A Take on the Second Law of Power:

Image shows two figures locked in a fight

A Case for Keeping Enemies

In my second installment of this series on Robert Greene’s The 48 Laws of Power, we have Law #2: 

Never put too much trust in friends, learn how to use enemies.

Upon reading this rule, I was very confused. Why would you choose an enemy over a friend?

Excerpt from The 48 Rules of Power by Robert Greene

To show what happens when we negate this rule, the story of Michael Ⅲ, ruler of the Byzantine empire, is told. Now, Michael was a very young emperor, brought onto the throne by an intelligent man named Bardas. Michael soon found he would need help ruling his nation, and considered his choices.

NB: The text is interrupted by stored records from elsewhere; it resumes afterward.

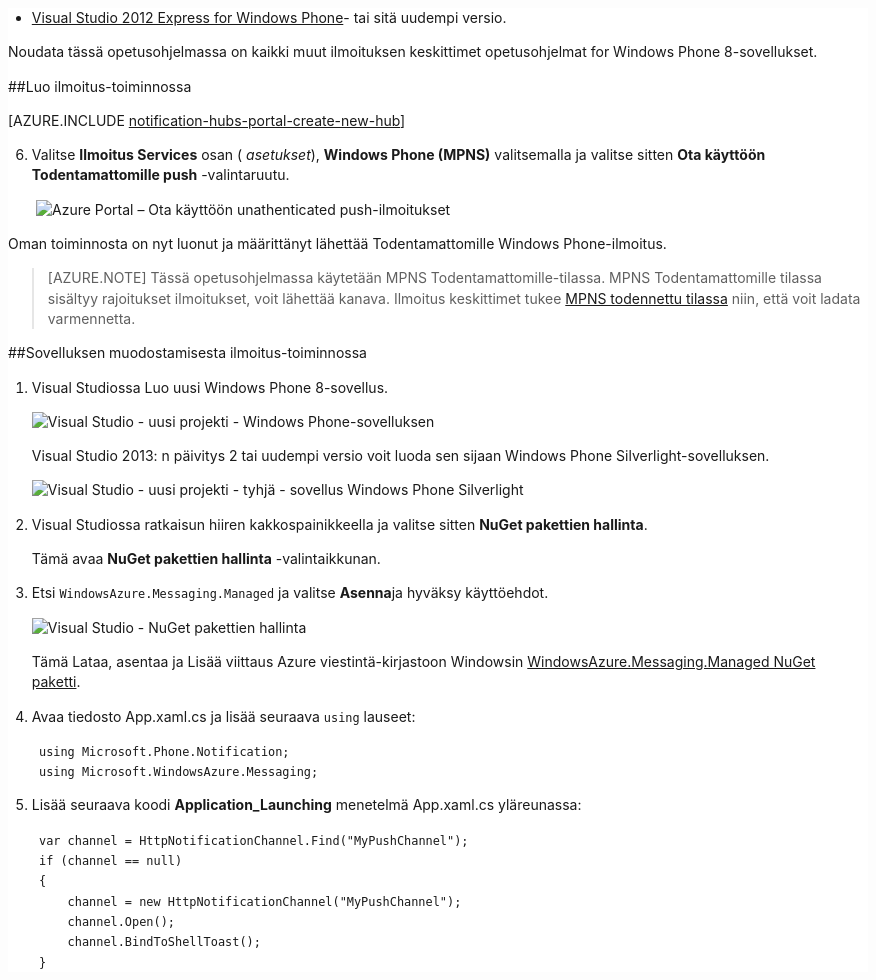 + [Visual Studio 2012 Express for Windows Phone]- tai sitä uudempi versio.

Noudata tässä opetusohjelmassa on kaikki muut ilmoituksen keskittimet opetusohjelmat for Windows Phone 8-sovellukset.

##<a name="create-your-notification-hub"></a>Luo ilmoitus-toiminnossa

[AZURE.INCLUDE [notification-hubs-portal-create-new-hub](../../includes/notification-hubs-portal-create-new-hub.md)]

<ol start="6">
<li><p>Valitse <b>Ilmoitus Services</b> osan ( <i>asetukset</i>), <b>Windows Phone (MPNS)</b> valitsemalla ja valitse sitten <b>Ota käyttöön Todentamattomille push</b> -valintaruutu.</p>
</li>
</ol>

&emsp;&emsp;![Azure Portal – Ota käyttöön unathenticated push-ilmoitukset](./media/notification-hubs-windows-phone-get-started/azure-portal-unauth.png)

Oman toiminnosta on nyt luonut ja määrittänyt lähettää Todentamattomille Windows Phone-ilmoitus.

> [AZURE.NOTE] Tässä opetusohjelmassa käytetään MPNS Todentamattomille-tilassa. MPNS Todentamattomille tilassa sisältyy rajoitukset ilmoitukset, voit lähettää kanava. Ilmoitus keskittimet tukee [MPNS todennettu tilassa](http://msdn.microsoft.com/library/windowsphone/develop/ff941099.aspx) niin, että voit ladata varmennetta.

##<a name="connecting-your-app-to-the-notification-hub"></a>Sovelluksen muodostamisesta ilmoitus-toiminnossa

1. Visual Studiossa Luo uusi Windows Phone 8-sovellus.

    ![Visual Studio - uusi projekti - Windows Phone-sovelluksen][13]

    Visual Studio 2013: n päivitys 2 tai uudempi versio voit luoda sen sijaan Windows Phone Silverlight-sovelluksen.

    ![Visual Studio - uusi projekti - tyhjä - sovellus Windows Phone Silverlight][11]

2. Visual Studiossa ratkaisun hiiren kakkospainikkeella ja valitse sitten **NuGet pakettien hallinta**.

    Tämä avaa **NuGet pakettien hallinta** -valintaikkunan.

3. Etsi `WindowsAzure.Messaging.Managed` ja valitse **Asenna**ja hyväksy käyttöehdot.

    ![Visual Studio - NuGet pakettien hallinta][20]

    Tämä Lataa, asentaa ja Lisää viittaus Azure viestintä-kirjastoon Windowsin <a href="http://nuget.org/packages/WindowsAzure.Messaging.Managed/">WindowsAzure.Messaging.Managed NuGet paketti</a>.

4. Avaa tiedosto App.xaml.cs ja lisää seuraava `using` lauseet:

        using Microsoft.Phone.Notification;
        using Microsoft.WindowsAzure.Messaging;

5. Lisää seuraava koodi **Application_Launching** menetelmä App.xaml.cs yläreunassa:

        var channel = HttpNotificationChannel.Find("MyPushChannel");
        if (channel == null)
        {
            channel = new HttpNotificationChannel("MyPushChannel");
            channel.Open();
            channel.BindToShellToast();
        }


[6]: ./media/notification-hubs-windows-phone-get-started/notification-hub-create-console-app.png
[7]: ./media/notification-hubs-windows-phone-get-started/notification-hub-create-from-portal.png
[8]: ./media/notification-hubs-windows-phone-get-started/notification-hub-create-from-portal2.png
[9]: ./media/notification-hubs-windows-phone-get-started/notification-hub-select-from-portal.png
[10]: ./media/notification-hubs-windows-phone-get-started/notification-hub-select-from-portal2.png
[11]: ./media/notification-hubs-windows-phone-get-started/notification-hub-create-wp-silverlight-app.png
[12]: ./media/notification-hubs-windows-phone-get-started/notification-hub-connection-strings.png
[13]: ./media/notification-hubs-windows-phone-get-started/notification-hub-create-wp-app.png
[14]: ./media/notification-hubs-windows-phone-get-started/mobile-app-enable-push-wp8.png
[15]: ./media/notification-hubs-windows-phone-get-started/notification-hub-pushauth.png
[20]: ./media/notification-hubs-windows-phone-get-started/notification-hub-windows-universal-app-install-package.png
[213]: ./media/notification-hubs-windows-phone-get-started/notification-hub-create-console-app.png
[Visual Studio 2012 Express for Windows Phone]: https://go.microsoft.com/fwLink/p/?LinkID=268374
[Ilmoitus keskittimet ohjeet]: http://msdn.microsoft.com/library/jj927170.aspx
[MPNS authenticated mode]: http://msdn.microsoft.com/library/windowsphone/develop/ff941099(v=vs.105).aspx
[Ilmoitus keskittimet avulla käyttäjille push-ilmoitukset]: notification-hubs-aspnet-backend-windows-dotnet-wns-notification.md
[Ilmoitus keskittimet avulla voit lähettää uutisia]: notification-hubs-windows-phone-push-xplat-segmented-mpns-notification.md
[saapuvan luettelo]: http://msdn.microsoft.com/library/windowsphone/develop/jj662938(v=vs.105).aspx
[ruutu-luettelo]: http://msdn.microsoft.com/library/windowsphone/develop/hh202948(v=vs.105).aspx
[Ilmoitus keskittimet - Windows Phone Silverlight-opetusohjelma]: https://github.com/Azure/azure-notificationhubs-samples/tree/master/PushToSLPhoneApp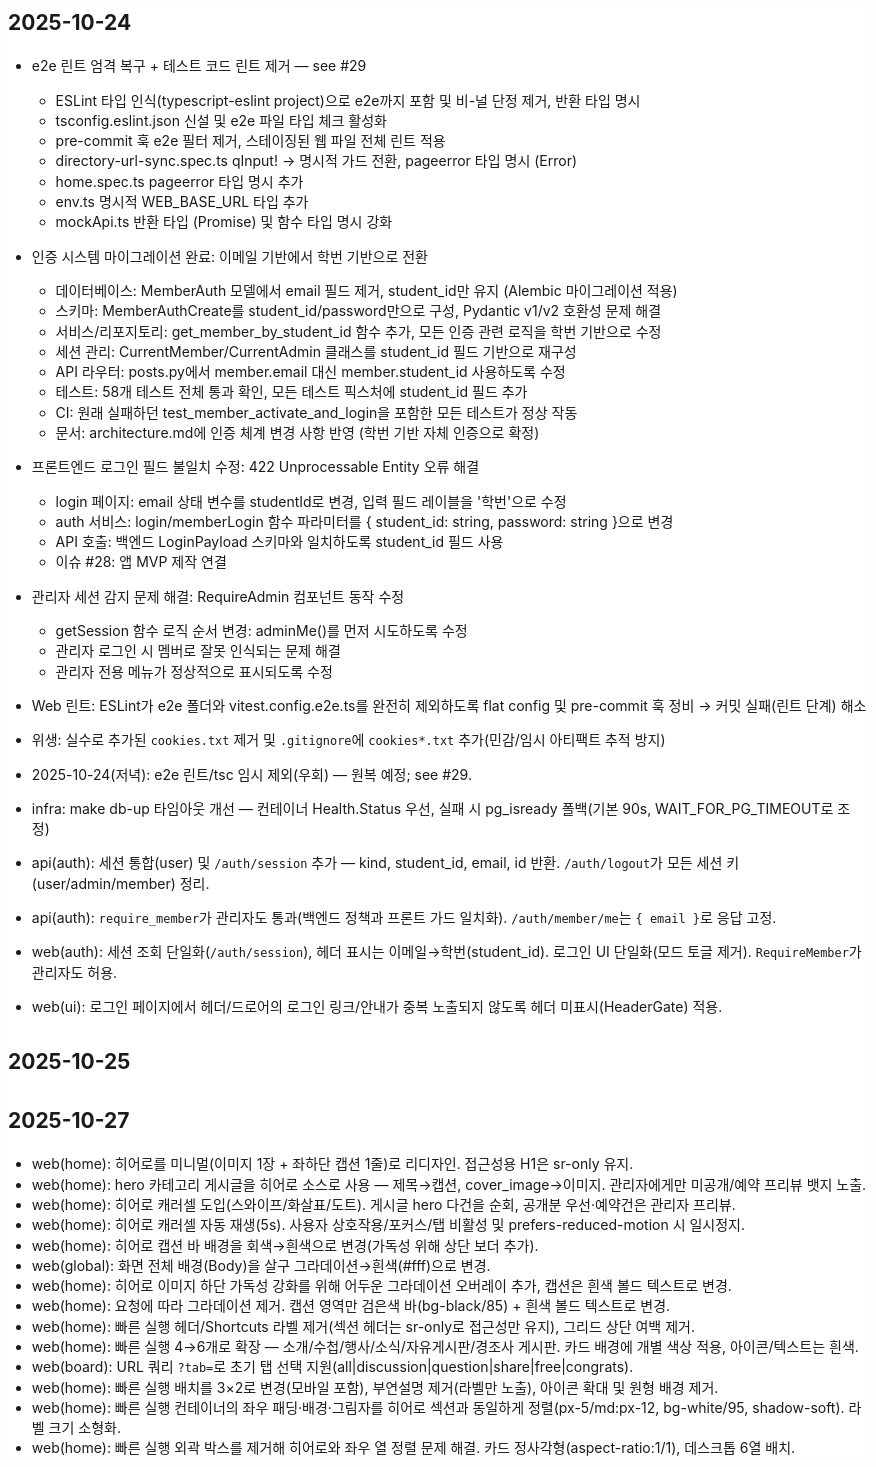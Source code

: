 ## 2025-10-24

- e2e 린트 엄격 복구 + 테스트 코드 린트 제거 — see #29
  - ESLint 타입 인식(typescript-eslint project)으로 e2e까지 포함 및 비-널 단정 제거, 반환 타입 명시
  - tsconfig.eslint.json 신설 및 e2e 파일 타입 체크 활성화
  - pre-commit 훅 e2e 필터 제거, 스테이징된 웹 파일 전체 린트 적용
  - directory-url-sync.spec.ts qInput! → 명시적 가드 전환, pageerror 타입 명시 (Error)
  - home.spec.ts pageerror 타입 명시 추가
  - env.ts 명시적 WEB_BASE_URL 타입 추가
  - mockApi.ts 반환 타입 (Promise<void>) 및 함수 타입 명시 강화
- 인증 시스템 마이그레이션 완료: 이메일 기반에서 학번 기반으로 전환
  - 데이터베이스: MemberAuth 모델에서 email 필드 제거, student_id만 유지 (Alembic 마이그레이션 적용)
  - 스키마: MemberAuthCreate를 student_id/password만으로 구성, Pydantic v1/v2 호환성 문제 해결
  - 서비스/리포지토리: get_member_by_student_id 함수 추가, 모든 인증 관련 로직을 학번 기반으로 수정
  - 세션 관리: CurrentMember/CurrentAdmin 클래스를 student_id 필드 기반으로 재구성
  - API 라우터: posts.py에서 member.email 대신 member.student_id 사용하도록 수정
  - 테스트: 58개 테스트 전체 통과 확인, 모든 테스트 픽스처에 student_id 필드 추가
  - CI: 원래 실패하던 test_member_activate_and_login을 포함한 모든 테스트가 정상 작동
  - 문서: architecture.md에 인증 체계 변경 사항 반영 (학번 기반 자체 인증으로 확정)
- 프론트엔드 로그인 필드 불일치 수정: 422 Unprocessable Entity 오류 해결
  - login 페이지: email 상태 변수를 studentId로 변경, 입력 필드 레이블을 '학번'으로 수정
  - auth 서비스: login/memberLogin 함수 파라미터를 { student_id: string, password: string }으로 변경
  - API 호출: 백엔드 LoginPayload 스키마와 일치하도록 student_id 필드 사용
  - 이슈 #28: 앱 MVP 제작 연결
- 관리자 세션 감지 문제 해결: RequireAdmin 컴포넌트 동작 수정
  - getSession 함수 로직 순서 변경: adminMe()를 먼저 시도하도록 수정
  - 관리자 로그인 시 멤버로 잘못 인식되는 문제 해결
  - 관리자 전용 메뉴가 정상적으로 표시되도록 수정
- Web 린트: ESLint가 e2e 폴더와 vitest.config.e2e.ts를 완전히 제외하도록 flat config 및 pre-commit 훅 정비 → 커밋 실패(린트 단계) 해소
 - 위생: 실수로 추가된 `cookies.txt` 제거 및 `.gitignore`에 `cookies*.txt` 추가(민감/임시 아티팩트 추적 방지)
- 2025-10-24(저녁): e2e 린트/tsc 임시 제외(우회) — 원복 예정; see #29.

- infra: make db-up 타임아웃 개선 — 컨테이너 Health.Status 우선, 실패 시 pg_isready 폴백(기본 90s, WAIT_FOR_PG_TIMEOUT로 조정)
- api(auth): 세션 통합(user) 및 `/auth/session` 추가 — kind, student_id, email, id 반환. `/auth/logout`가 모든 세션 키(user/admin/member) 정리.
- api(auth): `require_member`가 관리자도 통과(백엔드 정책과 프론트 가드 일치화). `/auth/member/me`는 `{ email }`로 응답 고정.
- web(auth): 세션 조회 단일화(`/auth/session`), 헤더 표시는 이메일→학번(student_id). 로그인 UI 단일화(모드 토글 제거). `RequireMember`가 관리자도 허용.
- web(ui): 로그인 페이지에서 헤더/드로어의 로그인 링크/안내가 중복 노출되지 않도록 헤더 미표시(HeaderGate) 적용.

## 2025-10-25

## 2025-10-27

- web(home): 히어로를 미니멀(이미지 1장 + 좌하단 캡션 1줄)로 리디자인. 접근성용 H1은 sr-only 유지.
- web(home): hero 카테고리 게시글을 히어로 소스로 사용 — 제목→캡션, cover_image→이미지. 관리자에게만 미공개/예약 프리뷰 뱃지 노출.
- web(home): 히어로 캐러셀 도입(스와이프/화살표/도트). 게시글 hero 다건을 순회, 공개분 우선·예약건은 관리자 프리뷰.
- web(home): 히어로 캐러셀 자동 재생(5s). 사용자 상호작용/포커스/탭 비활성 및 prefers-reduced-motion 시 일시정지.
- web(home): 히어로 캡션 바 배경을 회색→흰색으로 변경(가독성 위해 상단 보더 추가).
- web(global): 화면 전체 배경(Body)을 살구 그라데이션→흰색(#fff)으로 변경.
- web(home): 히어로 이미지 하단 가독성 강화를 위해 어두운 그라데이션 오버레이 추가, 캡션은 흰색 볼드 텍스트로 변경.
- web(home): 요청에 따라 그라데이션 제거. 캡션 영역만 검은색 바(bg-black/85) + 흰색 볼드 텍스트로 변경.
- web(home): 빠른 실행 헤더/Shortcuts 라벨 제거(섹션 헤더는 sr-only로 접근성만 유지), 그리드 상단 여백 제거.
- web(home): 빠른 실행 4→6개로 확장 — 소개/수첩/행사/소식/자유게시판/경조사 게시판. 카드 배경에 개별 색상 적용, 아이콘/텍스트는 흰색.
- web(board): URL 쿼리 `?tab=`로 초기 탭 선택 지원(all|discussion|question|share|free|congrats).
- web(home): 빠른 실행 배치를 3×2로 변경(모바일 포함), 부연설명 제거(라벨만 노출), 아이콘 확대 및 원형 배경 제거.
- web(home): 빠른 실행 컨테이너의 좌우 패딩·배경·그림자를 히어로 섹션과 동일하게 정렬(px-5/md:px-12, bg-white/95, shadow-soft). 라벨 크기 소형화.
- web(home): 빠른 실행 외곽 박스를 제거해 히어로와 좌우 열 정렬 문제 해결. 카드 정사각형(aspect-ratio:1/1), 데스크톱 6열 배치.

Despite being told the best choice would be the experienced Bardas, Michael chose to employ his best friend– a man named Basilius.

Basilius was once just a horse trainer, but rose through the ranks with the help of his friend Michael. Effectively, Michael had given Basilius everything he had.

When employed by Michael, it was nothing new to him, and he soaked up the riches and the power. When the emperor fell on hard times and asked for some of these riches back for the kingdom, Basilius haughtily refused. Michael saw his error then, but it was too late already.

The next time he’d see Basilius was the day of his murder.

The message of this story is that by choosing his closest friend he had already done so much for, he had created a greedy, ungrateful right hand man. His friend wasn’t happy to be side-by-side with Michael, and wanted much, much more.

To show an example of this rule being correctly followed, we receive the story of Emporor Sung, and how he built an empire that would last 300 years. Sung convinced those closest to him, the other ambitious generals, to retire to riches and new estates that he would provide. By doing this, his friends were pleased, while also far away from the throne. 

Greene says of this,

“In one stroke, Sung turned a pack of ‘friendly’ wolves, who would likely have betrayed him, into a group of docile lambs, far from all power.”

Excerpt from The 48 Laws of Power by Robert Greene

Emperor Sung then began to employ his enemies one by one. A long time rebel of the throne, King Liu of the Southern Han Dynasty was captured and brought before Sung. Instead of punishment, the emperor offered Liu a place in the court.

To seal the deal, Sung offered Liu a glass of wine. Liu begged for mercy upon seeing the glass, knowing of the emperor’s famous poisoned cup– however when Sung took a drink from the cup, it was clear it wasn’t poisoned at all.

Liu was astonished at the generosity, and became one of the emperor’s most trusted friends. After all, there is no one more grateful than the person whose life is spared.

What is the overall takeaway of this chapter?

Greene interprets the events of these stories with the help of a Chinese proverb that compares friends to the jaws of a dangerous animal: If you are not careful, you will find them chewing you up.

The idea here is that you often don’t know as much about your close friends as you think. Friends choose to be agreeable in order to preserve the friendship, so really, their opinions can’t be trusted.

When giving these friends power, they may feel like you gave it to them because of the friendship, and not because they deserved it. This creates negative feelings that can become threatening to your own role.

In contrast, enemies will feel astonished at the opportunity and feel real gratitude. Without a good relationship to start with, they don’t have the same negative, envious feelings about helping you.

Greene even goes so far as to recommend having enemies. I have no enemies, and I honestly found it absurd to read advice to create enemies for myself. 

According to this book, enemies strengthen you, are people to trust, and make perfect scapegoats.

I never thought before there could be benefits to enemies.

Do I think this book is evil yet?

I am beginning to really see the manipulation in these strategies. However, this doesn’t necessarily make it bad. Now I know better how to keep an eye out for people attempting to manipulate me into being some sort of grateful servant.

Though, using this strategy is undeniably manipulative. Creating an enemy just to change them into a loyal subject is somehow both genius and also incredibly immoral. Machiavelli is really shining through here.

I still don’t believe in books being evil… but I am starting to see why this one isn’t allowed in prison.